• [Exercise directions]: I need the lines below from the one with "- 🏆 **Awards**: Honored" down to the one with "- 🤖 **Current" reproduced exactly, both ends included, and nothing else.
——————————
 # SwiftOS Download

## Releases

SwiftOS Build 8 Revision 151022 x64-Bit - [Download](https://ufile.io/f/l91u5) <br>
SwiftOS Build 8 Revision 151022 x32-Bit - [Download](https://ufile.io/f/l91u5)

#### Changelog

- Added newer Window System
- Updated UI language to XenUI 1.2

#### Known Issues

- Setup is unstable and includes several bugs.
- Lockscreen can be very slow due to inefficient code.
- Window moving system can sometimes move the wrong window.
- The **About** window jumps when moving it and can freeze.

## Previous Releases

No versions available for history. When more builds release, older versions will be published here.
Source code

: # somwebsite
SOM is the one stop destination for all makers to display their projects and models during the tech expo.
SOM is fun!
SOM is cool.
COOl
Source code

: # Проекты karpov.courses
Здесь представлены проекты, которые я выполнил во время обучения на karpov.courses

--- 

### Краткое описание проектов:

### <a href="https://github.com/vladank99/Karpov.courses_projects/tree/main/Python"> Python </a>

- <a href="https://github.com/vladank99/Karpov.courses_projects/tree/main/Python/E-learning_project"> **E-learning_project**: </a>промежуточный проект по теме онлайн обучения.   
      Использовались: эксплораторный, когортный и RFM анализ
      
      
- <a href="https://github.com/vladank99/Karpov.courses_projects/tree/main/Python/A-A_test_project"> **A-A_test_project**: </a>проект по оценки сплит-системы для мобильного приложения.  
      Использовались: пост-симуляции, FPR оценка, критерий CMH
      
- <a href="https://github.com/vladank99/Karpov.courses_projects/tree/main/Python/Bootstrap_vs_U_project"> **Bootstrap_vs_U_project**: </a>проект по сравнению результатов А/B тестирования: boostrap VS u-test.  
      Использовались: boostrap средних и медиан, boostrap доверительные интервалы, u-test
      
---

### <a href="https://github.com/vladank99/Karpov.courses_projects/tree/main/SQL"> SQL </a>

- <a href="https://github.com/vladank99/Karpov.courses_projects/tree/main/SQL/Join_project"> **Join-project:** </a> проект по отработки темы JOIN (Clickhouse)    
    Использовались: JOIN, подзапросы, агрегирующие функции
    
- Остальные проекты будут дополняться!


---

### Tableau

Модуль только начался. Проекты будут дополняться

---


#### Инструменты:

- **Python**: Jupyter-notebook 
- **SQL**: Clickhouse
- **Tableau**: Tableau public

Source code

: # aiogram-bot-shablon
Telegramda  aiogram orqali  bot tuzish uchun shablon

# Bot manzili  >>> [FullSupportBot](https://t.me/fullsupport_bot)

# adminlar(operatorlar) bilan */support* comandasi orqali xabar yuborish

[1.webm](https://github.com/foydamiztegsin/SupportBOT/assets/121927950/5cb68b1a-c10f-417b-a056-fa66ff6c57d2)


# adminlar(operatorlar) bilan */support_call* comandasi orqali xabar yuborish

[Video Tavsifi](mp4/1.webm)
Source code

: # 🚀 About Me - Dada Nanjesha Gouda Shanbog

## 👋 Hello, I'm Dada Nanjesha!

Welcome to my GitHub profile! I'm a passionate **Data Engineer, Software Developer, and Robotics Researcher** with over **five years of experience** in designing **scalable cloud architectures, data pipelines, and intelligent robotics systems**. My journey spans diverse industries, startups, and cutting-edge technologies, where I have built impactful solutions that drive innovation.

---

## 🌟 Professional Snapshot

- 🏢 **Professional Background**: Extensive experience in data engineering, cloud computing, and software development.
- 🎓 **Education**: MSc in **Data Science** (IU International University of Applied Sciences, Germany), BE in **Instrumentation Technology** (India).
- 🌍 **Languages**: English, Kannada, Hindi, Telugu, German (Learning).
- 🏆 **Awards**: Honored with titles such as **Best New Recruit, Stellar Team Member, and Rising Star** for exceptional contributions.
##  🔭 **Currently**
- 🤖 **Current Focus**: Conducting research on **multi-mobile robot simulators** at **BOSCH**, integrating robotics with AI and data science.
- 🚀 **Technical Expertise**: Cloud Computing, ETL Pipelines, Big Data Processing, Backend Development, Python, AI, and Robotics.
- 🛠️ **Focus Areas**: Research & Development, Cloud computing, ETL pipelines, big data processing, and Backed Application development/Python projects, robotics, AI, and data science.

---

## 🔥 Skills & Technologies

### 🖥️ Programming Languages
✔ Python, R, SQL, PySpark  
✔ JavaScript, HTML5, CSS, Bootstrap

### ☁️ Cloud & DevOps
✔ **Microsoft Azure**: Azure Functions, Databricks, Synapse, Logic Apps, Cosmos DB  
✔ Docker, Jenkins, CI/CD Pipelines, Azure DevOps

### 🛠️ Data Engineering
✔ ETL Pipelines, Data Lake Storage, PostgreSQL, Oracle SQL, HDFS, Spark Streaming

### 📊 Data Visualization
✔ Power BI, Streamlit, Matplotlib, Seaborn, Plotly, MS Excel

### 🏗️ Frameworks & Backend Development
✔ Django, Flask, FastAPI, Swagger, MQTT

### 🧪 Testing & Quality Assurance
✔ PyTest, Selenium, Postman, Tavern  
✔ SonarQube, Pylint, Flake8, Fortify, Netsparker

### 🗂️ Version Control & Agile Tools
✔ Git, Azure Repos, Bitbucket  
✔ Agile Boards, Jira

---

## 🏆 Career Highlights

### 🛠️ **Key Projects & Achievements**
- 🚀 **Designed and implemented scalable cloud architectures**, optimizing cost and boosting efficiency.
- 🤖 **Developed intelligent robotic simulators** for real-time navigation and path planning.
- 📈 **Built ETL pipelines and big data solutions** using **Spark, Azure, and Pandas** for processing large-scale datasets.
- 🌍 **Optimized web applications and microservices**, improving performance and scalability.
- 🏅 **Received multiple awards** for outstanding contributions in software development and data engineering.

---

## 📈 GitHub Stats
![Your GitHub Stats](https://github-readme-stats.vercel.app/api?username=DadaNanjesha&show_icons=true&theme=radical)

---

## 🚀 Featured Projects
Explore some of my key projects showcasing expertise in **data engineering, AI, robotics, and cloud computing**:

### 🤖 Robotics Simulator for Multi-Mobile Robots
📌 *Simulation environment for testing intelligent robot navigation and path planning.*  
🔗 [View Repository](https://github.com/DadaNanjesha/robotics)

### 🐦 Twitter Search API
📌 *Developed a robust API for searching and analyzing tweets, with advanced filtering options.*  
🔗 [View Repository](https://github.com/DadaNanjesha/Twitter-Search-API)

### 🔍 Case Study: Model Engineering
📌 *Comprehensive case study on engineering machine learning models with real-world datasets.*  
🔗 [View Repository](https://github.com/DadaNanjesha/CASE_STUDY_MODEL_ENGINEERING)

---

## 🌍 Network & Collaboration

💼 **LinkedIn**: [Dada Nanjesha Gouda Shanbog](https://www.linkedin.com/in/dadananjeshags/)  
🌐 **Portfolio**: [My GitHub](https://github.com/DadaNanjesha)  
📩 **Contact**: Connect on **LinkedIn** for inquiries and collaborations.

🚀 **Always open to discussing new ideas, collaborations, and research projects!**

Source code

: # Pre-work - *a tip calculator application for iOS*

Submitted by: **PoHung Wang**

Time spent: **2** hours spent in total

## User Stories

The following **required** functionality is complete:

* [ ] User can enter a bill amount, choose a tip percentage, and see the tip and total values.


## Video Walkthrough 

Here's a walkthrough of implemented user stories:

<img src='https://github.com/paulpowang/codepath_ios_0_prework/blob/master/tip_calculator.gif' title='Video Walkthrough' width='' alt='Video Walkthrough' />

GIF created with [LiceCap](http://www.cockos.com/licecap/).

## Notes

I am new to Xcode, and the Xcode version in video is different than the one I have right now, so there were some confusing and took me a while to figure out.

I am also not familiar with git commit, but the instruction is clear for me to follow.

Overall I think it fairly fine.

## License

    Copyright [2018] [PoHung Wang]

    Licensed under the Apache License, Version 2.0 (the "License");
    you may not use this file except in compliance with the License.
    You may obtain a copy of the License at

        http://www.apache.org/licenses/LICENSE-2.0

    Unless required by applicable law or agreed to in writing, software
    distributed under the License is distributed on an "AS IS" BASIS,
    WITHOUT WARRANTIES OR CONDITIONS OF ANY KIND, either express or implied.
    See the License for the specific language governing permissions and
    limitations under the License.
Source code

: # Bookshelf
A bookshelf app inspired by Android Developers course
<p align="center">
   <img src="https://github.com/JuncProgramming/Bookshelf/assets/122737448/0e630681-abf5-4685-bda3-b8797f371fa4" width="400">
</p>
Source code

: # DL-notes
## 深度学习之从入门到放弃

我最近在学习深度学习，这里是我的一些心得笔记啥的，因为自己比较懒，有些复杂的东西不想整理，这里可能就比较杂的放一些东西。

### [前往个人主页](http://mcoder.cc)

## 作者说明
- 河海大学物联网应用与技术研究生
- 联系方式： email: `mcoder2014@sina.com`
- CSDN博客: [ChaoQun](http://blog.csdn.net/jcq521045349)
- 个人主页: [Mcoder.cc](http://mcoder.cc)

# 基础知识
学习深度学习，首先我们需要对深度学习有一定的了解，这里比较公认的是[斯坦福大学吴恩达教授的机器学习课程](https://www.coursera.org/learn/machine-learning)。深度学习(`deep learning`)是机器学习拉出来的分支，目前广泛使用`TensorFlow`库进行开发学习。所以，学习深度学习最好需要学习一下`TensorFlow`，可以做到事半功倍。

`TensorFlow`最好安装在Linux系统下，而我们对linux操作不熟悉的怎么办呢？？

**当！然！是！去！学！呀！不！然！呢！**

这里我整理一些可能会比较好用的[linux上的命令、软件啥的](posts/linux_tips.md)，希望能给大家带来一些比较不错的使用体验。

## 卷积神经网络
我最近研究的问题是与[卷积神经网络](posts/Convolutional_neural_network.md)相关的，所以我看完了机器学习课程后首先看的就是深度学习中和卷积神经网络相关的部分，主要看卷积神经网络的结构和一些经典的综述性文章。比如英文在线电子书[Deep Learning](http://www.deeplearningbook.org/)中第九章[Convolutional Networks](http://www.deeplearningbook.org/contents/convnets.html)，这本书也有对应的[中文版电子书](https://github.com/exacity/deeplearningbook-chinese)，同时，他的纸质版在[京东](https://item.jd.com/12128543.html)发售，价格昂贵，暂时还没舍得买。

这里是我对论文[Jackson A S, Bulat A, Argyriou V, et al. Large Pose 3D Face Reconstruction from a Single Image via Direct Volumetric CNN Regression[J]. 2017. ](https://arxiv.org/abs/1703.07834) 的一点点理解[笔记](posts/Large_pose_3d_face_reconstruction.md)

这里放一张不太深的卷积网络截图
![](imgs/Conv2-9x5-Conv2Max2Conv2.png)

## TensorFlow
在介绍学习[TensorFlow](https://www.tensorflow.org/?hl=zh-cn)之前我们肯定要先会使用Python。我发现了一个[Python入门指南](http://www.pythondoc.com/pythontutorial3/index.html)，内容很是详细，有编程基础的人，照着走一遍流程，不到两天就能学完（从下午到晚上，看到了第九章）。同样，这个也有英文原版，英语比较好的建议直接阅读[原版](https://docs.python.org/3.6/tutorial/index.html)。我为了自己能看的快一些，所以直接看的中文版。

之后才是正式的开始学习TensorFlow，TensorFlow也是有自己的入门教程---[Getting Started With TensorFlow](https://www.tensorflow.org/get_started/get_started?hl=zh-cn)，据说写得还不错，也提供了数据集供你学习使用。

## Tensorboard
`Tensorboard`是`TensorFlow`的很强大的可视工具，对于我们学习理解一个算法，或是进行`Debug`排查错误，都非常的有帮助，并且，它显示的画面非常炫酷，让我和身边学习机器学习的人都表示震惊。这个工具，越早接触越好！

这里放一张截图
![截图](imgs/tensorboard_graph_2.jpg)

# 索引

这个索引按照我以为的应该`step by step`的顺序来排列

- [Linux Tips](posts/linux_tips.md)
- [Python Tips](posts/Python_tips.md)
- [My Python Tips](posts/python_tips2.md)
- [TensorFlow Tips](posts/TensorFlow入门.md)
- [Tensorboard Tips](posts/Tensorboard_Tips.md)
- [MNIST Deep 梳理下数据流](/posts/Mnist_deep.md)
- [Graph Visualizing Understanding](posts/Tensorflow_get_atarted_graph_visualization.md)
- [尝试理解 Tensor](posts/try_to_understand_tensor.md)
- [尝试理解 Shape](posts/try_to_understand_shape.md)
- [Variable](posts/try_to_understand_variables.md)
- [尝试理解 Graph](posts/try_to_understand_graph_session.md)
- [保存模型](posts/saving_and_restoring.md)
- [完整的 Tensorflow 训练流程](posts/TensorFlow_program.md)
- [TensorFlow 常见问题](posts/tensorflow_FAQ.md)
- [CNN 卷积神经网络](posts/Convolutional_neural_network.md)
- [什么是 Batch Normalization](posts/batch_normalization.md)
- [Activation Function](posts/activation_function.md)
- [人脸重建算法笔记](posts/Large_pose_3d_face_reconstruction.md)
——————————
• [Problem solution]:
- 🏆 **Awards**: Honored with titles such as **Best New Recruit, Stellar Team Member, and Rising Star** for exceptional contributions.
##  🔭 **Currently**
- 🤖 **Current Focus**: Conducting research on **multi-mobile robot simulators** at **BOSCH**, integrating robotics with AI and data science.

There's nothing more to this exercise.